Therefore, the problem with anti-intellectualism is less of an issue with smart people having less smart friends and more of an issue with group think—even smart group think.

Ross didn’t “fall in with the wrong crowd.” Ross was the academically inclined guy who chose to be close friends with people who thought differently than he did. A hippy like Phoebe. A sarcastic data-processor like Chandler. Even a simple guy like Joey. These people challenged him (unintentionally sometimes), and they didn’t just nod along with everything he said as his academic peers might.

I’d argue that what “Friends” lacks in physical diversity, it makes up for in diversity of thought and personal history. Phoebe grew up with nothing; Rachel grew up with everything. Ross and Monica are your typical boy-girl siblings; Chandler grew up the only child of divorced parents with a gay dad. Ross and Joey are intellectual opposites.

You don’t see many guys like Ross who keep Joeys in their inner circles these days, or vice versa.

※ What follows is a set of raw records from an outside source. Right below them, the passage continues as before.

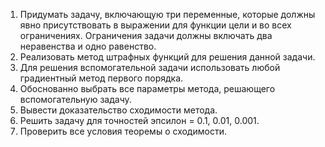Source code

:1. Придумать задачу, включающую три переменные, которые должны явно присутствовать в выражении для функции цели и во всех ограничениях. Ограничения задачи должны включать два неравенства и одно равенство.
2. Реализовать метод штрафных функций для решения данной задачи.
3. Для решения вспомогательной задачи использовать любой градиентный метод первого порядка.
4. Обоснованно выбрать все параметры метода, решающего вспомогательную задачу.
5. Вывести доказательство сходимости метода.
6. Решить задачу для точностей эпсилон = 0.1, 0.01, 0.001.
7. Проверить все условия теоремы о сходимости.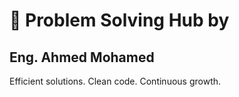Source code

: # 🧠 Problem Solving Hub by 
## Eng. Ahmed Mohamed

Efficient solutions. Clean code. Continuous growth.
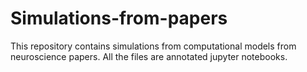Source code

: # Simulations-from-papers
This repository contains simulations from computational models from neuroscience papers. All the files are annotated jupyter notebooks.

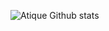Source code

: ![Atique Github stats](https://github-readme-stats.vercel.app/api?username=atique597&theme=highcontrast&show_icons=true&count_private=true)

[comment]: <> (This is a comment, it will not be included)

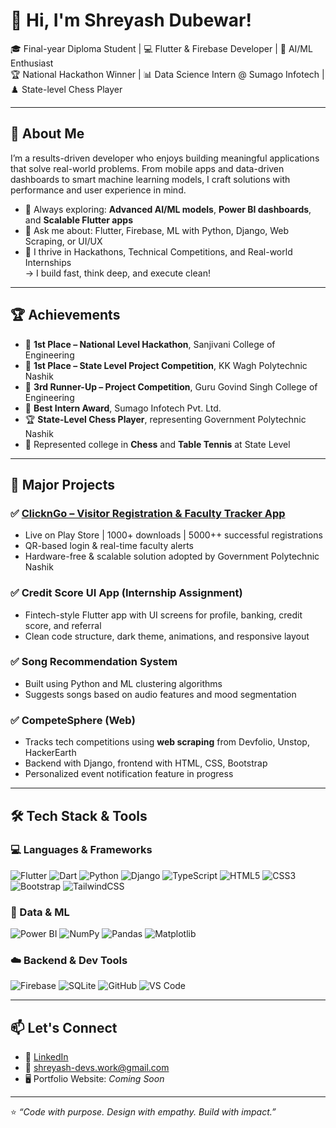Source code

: # 👋 Hi, I'm Shreyash Dubewar!

🎓 Final-year Diploma Student | 💻 Flutter & Firebase Developer | 🧠 AI/ML Enthusiast  
🏆 National Hackathon Winner | 📊 Data Science Intern @ Sumago Infotech | ♟️ State-level Chess Player  

---

## 🚀 About Me

I’m a results-driven developer who enjoys building meaningful applications that solve real-world problems. From mobile apps and data-driven dashboards to smart machine learning models, I craft solutions with performance and user experience in mind.

- 🌱 Always exploring: **Advanced AI/ML models**, **Power BI dashboards**, and **Scalable Flutter apps**
- 💬 Ask me about: Flutter, Firebase, ML with Python, Django, Web Scraping, or UI/UX
- 🏁 I thrive in Hackathons, Technical Competitions, and Real-world Internships  
  → I build fast, think deep, and execute clean!

---

## 🏆 Achievements

- 🥇 **1st Place – National Level Hackathon**, Sanjivani College of Engineering
- 🥇 **1st Place – State Level Project Competition**, KK Wagh Polytechnic Nashik
- 🥉 **3rd Runner-Up – Project Competition**, Guru Govind Singh College of Engineering
- 🏅 **Best Intern Award**, Sumago Infotech Pvt. Ltd.
- 🏆 **State-Level Chess Player**, representing Government Polytechnic Nashik
- 🏓 Represented college in **Chess** and **Table Tennis** at State Level

---

## 📱 Major Projects

### ✅ [ClicknGo – Visitor Registration & Faculty Tracker App](https://play.google.com/store/apps/details?id=com.vision.click_n_go)
- Live on Play Store | 1000+ downloads | 5000++ successful registrations  
- QR-based login & real-time faculty alerts  
- Hardware-free & scalable solution adopted by Government Polytechnic Nashik

### ✅ Credit Score UI App (Internship Assignment)
- Fintech-style Flutter app with UI screens for profile, banking, credit score, and referral
- Clean code structure, dark theme, animations, and responsive layout

### ✅ Song Recommendation System
- Built using Python and ML clustering algorithms
- Suggests songs based on audio features and mood segmentation

### ✅ CompeteSphere (Web)
- Tracks tech competitions using **web scraping** from Devfolio, Unstop, HackerEarth  
- Backend with Django, frontend with HTML, CSS, Bootstrap  
- Personalized event notification feature in progress

---

## 🛠️ Tech Stack & Tools

### 💻 Languages & Frameworks  
![Flutter](https://img.shields.io/badge/Flutter-02569B?style=for-the-badge&logo=flutter&logoColor=white)
![Dart](https://img.shields.io/badge/Dart-0175C2?style=for-the-badge&logo=dart&logoColor=white)
![Python](https://img.shields.io/badge/Python-3776AB?style=for-the-badge&logo=python&logoColor=white)
![Django](https://img.shields.io/badge/Django-092E20?style=for-the-badge&logo=django&logoColor=white)
![TypeScript](https://img.shields.io/badge/TypeScript-007ACC?style=for-the-badge&logo=typescript&logoColor=white)
![HTML5](https://img.shields.io/badge/HTML5-E34F26?style=for-the-badge&logo=html5&logoColor=white)
![CSS3](https://img.shields.io/badge/CSS3-1572B6?style=for-the-badge&logo=css3&logoColor=white)
![Bootstrap](https://img.shields.io/badge/Bootstrap-7952B3?style=for-the-badge&logo=bootstrap&logoColor=white)
![TailwindCSS](https://img.shields.io/badge/TailwindCSS-38B2AC?style=for-the-badge&logo=tailwind-css&logoColor=white)

### 🧠 Data & ML  
![Power BI](https://img.shields.io/badge/Power%20BI-F2C811?style=for-the-badge&logo=powerbi&logoColor=black)
![NumPy](https://img.shields.io/badge/NumPy-013243?style=for-the-badge&logo=numpy&logoColor=white)
![Pandas](https://img.shields.io/badge/Pandas-150458?style=for-the-badge&logo=pandas&logoColor=white)
![Matplotlib](https://img.shields.io/badge/Matplotlib-11557C?style=for-the-badge&logo=matplotlib&logoColor=white)

### ☁️ Backend & Dev Tools  
![Firebase](https://img.shields.io/badge/Firebase-FFCA28?style=for-the-badge&logo=firebase&logoColor=black)
![SQLite](https://img.shields.io/badge/SQLite-003B57?style=for-the-badge&logo=sqlite&logoColor=white)
![GitHub](https://img.shields.io/badge/GitHub-181717?style=for-the-badge&logo=github&logoColor=white)
![VS Code](https://img.shields.io/badge/VS%20Code-007ACC?style=for-the-badge&logo=visual-studio-code&logoColor=white)


---

## 📫 Let's Connect

- 🔗 [LinkedIn](https://www.linkedin.com/in/shreyash-dubewar/)
- 📧 shreyash-devs.work@gmail.com
- 🖥️ Portfolio Website: *Coming Soon*

---

⭐️ _“Code with purpose. Design with empathy. Build with impact.”_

Instead of having a couch of friends with different backgrounds, we’ve already taken Hopkins’s advice and surrounded ourselves with people who share our ideas, fears and educational achievements.

But maybe our politics wouldn’t be so divisive if we loved people who were different from us and weren’t afraid they would make us “insane.” And maybe intellectual ideas wouldn’t be rejected by society if the intellectual community didn’t ostracize anyone who doesn’t consider themselves highly intelligent to begin with.

No, Ross’s isn’t a tragic hero—an intelligent man “persecuted by his idiot compatriots.” Actually, he’s a good example for intellectual people to follow.

Stop trying to be heroes ,and start engaging with the Joeys, Chandlers, Rachels, Monicas and Phoebes of the world on a personal level.

If that makes us all part of Hopkins’s “dumb, dumb world,” then I really do “feel fine.”